**Work request**
Starting from the line containing "0.0372 | 0.0377 | 0.7203 |", write out the rest of the entries exactly, through the final line, including nothing else.

(Extracted records)
——————

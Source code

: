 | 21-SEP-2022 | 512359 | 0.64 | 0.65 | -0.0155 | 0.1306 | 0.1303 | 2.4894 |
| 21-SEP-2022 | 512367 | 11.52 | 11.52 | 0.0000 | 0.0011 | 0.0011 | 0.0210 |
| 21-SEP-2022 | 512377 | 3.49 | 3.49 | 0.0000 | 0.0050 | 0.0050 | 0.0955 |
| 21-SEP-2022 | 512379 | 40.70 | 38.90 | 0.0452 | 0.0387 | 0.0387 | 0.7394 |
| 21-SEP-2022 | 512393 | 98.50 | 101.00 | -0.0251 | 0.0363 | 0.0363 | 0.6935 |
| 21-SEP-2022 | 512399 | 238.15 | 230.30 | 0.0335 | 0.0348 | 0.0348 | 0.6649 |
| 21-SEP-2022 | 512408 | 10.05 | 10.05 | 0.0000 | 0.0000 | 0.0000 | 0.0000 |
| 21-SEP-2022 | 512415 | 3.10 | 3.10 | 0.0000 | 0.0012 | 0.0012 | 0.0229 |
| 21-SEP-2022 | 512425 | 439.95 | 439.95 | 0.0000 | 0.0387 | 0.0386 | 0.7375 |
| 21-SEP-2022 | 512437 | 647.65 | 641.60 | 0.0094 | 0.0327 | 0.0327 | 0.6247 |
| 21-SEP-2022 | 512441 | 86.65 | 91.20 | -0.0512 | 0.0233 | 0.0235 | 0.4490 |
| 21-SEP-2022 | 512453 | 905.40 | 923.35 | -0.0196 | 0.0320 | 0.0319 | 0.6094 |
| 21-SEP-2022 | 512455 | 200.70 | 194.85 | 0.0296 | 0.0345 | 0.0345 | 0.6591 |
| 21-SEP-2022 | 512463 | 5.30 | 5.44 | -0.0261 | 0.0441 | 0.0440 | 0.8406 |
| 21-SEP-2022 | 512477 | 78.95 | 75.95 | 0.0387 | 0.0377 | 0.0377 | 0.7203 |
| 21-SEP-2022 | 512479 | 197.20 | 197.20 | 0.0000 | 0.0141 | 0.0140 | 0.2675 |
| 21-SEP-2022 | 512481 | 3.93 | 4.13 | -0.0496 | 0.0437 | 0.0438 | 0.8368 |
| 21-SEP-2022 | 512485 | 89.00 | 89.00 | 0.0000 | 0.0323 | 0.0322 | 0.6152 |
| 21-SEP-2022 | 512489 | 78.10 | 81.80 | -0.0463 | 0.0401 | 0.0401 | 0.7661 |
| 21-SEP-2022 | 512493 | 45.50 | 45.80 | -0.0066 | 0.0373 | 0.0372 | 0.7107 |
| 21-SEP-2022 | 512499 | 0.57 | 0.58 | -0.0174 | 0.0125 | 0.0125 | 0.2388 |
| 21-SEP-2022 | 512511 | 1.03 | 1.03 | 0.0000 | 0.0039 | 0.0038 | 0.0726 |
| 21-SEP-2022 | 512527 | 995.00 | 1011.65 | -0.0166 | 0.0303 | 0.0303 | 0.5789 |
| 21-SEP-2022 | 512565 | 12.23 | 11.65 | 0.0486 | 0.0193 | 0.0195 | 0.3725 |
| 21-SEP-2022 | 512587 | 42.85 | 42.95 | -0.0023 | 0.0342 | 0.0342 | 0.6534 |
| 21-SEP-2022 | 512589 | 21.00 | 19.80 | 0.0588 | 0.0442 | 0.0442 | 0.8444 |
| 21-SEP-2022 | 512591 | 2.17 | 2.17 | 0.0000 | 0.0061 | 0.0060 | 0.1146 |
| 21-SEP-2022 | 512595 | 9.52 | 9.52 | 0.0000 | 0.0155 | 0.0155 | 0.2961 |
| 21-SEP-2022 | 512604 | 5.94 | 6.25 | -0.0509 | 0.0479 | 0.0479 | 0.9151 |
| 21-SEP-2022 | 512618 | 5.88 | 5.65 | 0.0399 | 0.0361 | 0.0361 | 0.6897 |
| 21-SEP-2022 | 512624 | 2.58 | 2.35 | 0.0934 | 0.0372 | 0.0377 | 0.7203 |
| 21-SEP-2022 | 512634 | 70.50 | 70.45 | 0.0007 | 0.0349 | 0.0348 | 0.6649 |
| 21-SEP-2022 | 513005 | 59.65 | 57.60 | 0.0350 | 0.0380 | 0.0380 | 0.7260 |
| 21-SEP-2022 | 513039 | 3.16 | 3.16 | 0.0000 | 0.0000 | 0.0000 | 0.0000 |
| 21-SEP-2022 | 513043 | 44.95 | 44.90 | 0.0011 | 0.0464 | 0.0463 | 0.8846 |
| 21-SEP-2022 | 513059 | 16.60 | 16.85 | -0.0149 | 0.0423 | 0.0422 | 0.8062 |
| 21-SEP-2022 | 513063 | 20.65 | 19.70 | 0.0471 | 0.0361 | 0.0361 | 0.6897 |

——————

**Response area**
| 21-SEP-2022 | 512624 | 2.58 | 2.35 | 0.0934 | 0.0372 | 0.0377 | 0.7203 |
| 21-SEP-2022 | 512634 | 70.50 | 70.45 | 0.0007 | 0.0349 | 0.0348 | 0.6649 |
| 21-SEP-2022 | 513005 | 59.65 | 57.60 | 0.0350 | 0.0380 | 0.0380 | 0.7260 |
| 21-SEP-2022 | 513039 | 3.16 | 3.16 | 0.0000 | 0.0000 | 0.0000 | 0.0000 |
| 21-SEP-2022 | 513043 | 44.95 | 44.90 | 0.0011 | 0.0464 | 0.0463 | 0.8846 |
| 21-SEP-2022 | 513059 | 16.60 | 16.85 | -0.0149 | 0.0423 | 0.0422 | 0.8062 |
| 21-SEP-2022 | 513063 | 20.65 | 19.70 | 0.0471 | 0.0361 | 0.0361 | 0.6897 |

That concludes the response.